Marine experts were shocked to discover Porter had suffered a rare eel bite. Waikiki Aquarium director Andrew Rossiter said it was likely a moray eel at least five feet in length (stock image)

Marine experts were shocked to discover Porter had suffered a rare eel bite. Waikiki Aquarium director Andrew Rossiter said it was likely a moray eel at least five feet in length (stock image)
A woman has described the moment she was bitten by a giant eel while sunbathing at a beach in Hawaii.

Kristen Porter was lounging on a floatie off of Kuhio Beach on the afternoon of July 29 when she felt something bite her.

'My feet were dangling down and I was there for hours, so I was completely surprised that all of a sudden something attacked my foot,' the mom vacationing from Annapolis, Maryland, told KHON.

'I couldn't believe it, but I knew immediately that it was something bad, and it wasn't just like a fish nibble, so I pulled my foot into the air and there was blood everywhere.'

Porter's son and two other beachgoers helped her to the shore, where a lifeguard examined the wound and told her she'd been bitten by an eel.


Experts have been just as shocked by the eel attack as Porter was, because the sea creatures tend to be active at night and aren't known for engaging with humans.

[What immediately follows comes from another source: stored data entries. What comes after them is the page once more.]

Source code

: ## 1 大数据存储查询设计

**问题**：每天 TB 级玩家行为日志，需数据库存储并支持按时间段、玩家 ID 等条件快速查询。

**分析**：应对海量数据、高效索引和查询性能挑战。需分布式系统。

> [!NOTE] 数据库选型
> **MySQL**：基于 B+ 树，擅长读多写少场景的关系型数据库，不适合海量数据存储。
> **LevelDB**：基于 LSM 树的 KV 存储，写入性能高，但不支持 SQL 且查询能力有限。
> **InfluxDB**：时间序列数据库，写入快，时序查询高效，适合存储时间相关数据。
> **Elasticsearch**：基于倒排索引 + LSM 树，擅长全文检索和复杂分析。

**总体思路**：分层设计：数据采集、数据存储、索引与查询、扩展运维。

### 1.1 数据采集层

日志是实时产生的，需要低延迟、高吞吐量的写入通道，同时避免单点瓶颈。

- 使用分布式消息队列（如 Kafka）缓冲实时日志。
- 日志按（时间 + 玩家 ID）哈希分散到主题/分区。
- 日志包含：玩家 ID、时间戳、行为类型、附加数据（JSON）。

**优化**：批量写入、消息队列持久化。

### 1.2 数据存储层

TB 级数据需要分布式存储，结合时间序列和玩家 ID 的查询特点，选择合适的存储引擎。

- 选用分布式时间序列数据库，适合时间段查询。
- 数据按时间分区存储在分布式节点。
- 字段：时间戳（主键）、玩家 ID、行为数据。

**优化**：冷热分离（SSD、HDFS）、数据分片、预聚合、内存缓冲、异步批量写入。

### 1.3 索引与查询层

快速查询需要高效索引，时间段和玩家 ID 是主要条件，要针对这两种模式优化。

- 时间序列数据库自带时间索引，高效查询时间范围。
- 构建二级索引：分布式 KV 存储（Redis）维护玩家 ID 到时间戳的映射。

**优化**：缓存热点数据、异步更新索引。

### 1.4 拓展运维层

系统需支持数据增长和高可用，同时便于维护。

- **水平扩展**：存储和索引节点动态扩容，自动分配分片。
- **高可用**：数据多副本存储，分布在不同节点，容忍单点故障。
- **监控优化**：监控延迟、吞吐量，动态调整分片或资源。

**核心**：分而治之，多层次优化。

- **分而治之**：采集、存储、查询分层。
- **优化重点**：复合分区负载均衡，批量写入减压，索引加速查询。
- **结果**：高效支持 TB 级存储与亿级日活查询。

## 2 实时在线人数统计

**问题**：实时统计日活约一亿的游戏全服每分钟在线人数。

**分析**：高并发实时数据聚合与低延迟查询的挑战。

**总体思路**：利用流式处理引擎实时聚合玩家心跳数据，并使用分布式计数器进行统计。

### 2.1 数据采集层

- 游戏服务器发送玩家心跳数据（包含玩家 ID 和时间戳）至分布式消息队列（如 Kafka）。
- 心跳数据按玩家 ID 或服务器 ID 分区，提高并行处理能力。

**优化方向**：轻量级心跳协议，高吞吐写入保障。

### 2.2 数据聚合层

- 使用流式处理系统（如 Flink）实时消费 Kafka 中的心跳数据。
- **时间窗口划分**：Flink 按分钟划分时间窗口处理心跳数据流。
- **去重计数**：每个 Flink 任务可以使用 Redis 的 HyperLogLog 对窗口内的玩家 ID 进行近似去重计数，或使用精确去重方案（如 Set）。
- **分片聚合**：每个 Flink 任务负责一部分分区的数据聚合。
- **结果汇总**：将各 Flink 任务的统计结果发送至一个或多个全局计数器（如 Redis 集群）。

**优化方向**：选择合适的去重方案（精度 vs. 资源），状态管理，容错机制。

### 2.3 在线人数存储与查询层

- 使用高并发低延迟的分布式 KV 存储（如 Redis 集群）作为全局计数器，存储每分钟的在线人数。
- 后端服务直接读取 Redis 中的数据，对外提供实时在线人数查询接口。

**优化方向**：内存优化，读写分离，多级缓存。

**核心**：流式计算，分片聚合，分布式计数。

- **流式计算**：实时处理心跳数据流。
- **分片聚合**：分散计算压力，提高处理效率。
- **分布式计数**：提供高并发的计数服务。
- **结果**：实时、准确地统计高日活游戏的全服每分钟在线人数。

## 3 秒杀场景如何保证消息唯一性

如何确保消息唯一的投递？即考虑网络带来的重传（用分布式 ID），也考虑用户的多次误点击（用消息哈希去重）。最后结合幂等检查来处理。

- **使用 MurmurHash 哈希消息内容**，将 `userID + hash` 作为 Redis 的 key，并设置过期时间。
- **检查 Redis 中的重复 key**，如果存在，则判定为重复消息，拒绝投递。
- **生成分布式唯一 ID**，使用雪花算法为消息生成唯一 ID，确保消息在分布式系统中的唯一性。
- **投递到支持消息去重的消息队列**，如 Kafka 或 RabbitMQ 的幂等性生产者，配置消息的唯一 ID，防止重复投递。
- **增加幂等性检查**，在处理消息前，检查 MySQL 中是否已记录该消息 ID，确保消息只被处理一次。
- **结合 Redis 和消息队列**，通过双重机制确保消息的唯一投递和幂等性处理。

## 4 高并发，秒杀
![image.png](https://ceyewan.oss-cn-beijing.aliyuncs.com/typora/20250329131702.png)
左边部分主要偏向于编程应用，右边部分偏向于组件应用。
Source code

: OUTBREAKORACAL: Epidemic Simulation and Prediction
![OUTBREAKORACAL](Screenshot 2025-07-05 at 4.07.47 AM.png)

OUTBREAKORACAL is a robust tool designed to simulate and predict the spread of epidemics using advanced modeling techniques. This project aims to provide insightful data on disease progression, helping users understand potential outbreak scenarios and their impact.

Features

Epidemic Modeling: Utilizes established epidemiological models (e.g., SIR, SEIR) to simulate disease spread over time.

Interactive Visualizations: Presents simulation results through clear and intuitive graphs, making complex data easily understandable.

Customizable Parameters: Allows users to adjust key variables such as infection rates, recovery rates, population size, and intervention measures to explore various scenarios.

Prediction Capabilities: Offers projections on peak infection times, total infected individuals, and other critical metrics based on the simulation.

'Eel attacks are quite rare. Basically, eels aren't aggressive to humans,' Dr Kalani Brady, a dive instructor, told the local station.

'If they feel trapped or if a human sticks their foot down in a hole, they may defensively bite.'

Waikiki Aquarium director Andrew Rossiter added: '[This bite] was definitely a case of mistaken identity, because the eel's teeth penetrate, so they literally pierce their prey and swallow their prey whole, so I doubt the eel was trying to swallow the lady whole.'

Rossiter said he wouldn't have expected an eel to be hanging out by the beach because they typically prefer rocky areas.

'I think the beach she was at, I don't think there's big rocky areas over there, so it's very unusual, very mysterious,' he said.


Rossiter examined photos of the wound and determined the aggressor was likely a moray eel measuring at least five feet in length, adding that there are five or six other eel species in Hawaii that could cause a bite like the one Porter had.

It took experts nearly a week to confirm that the bite was from an eel rather than a shark, based on the thin teeth marks.

The International Shark File in Florida made the official confirmation on Thursday.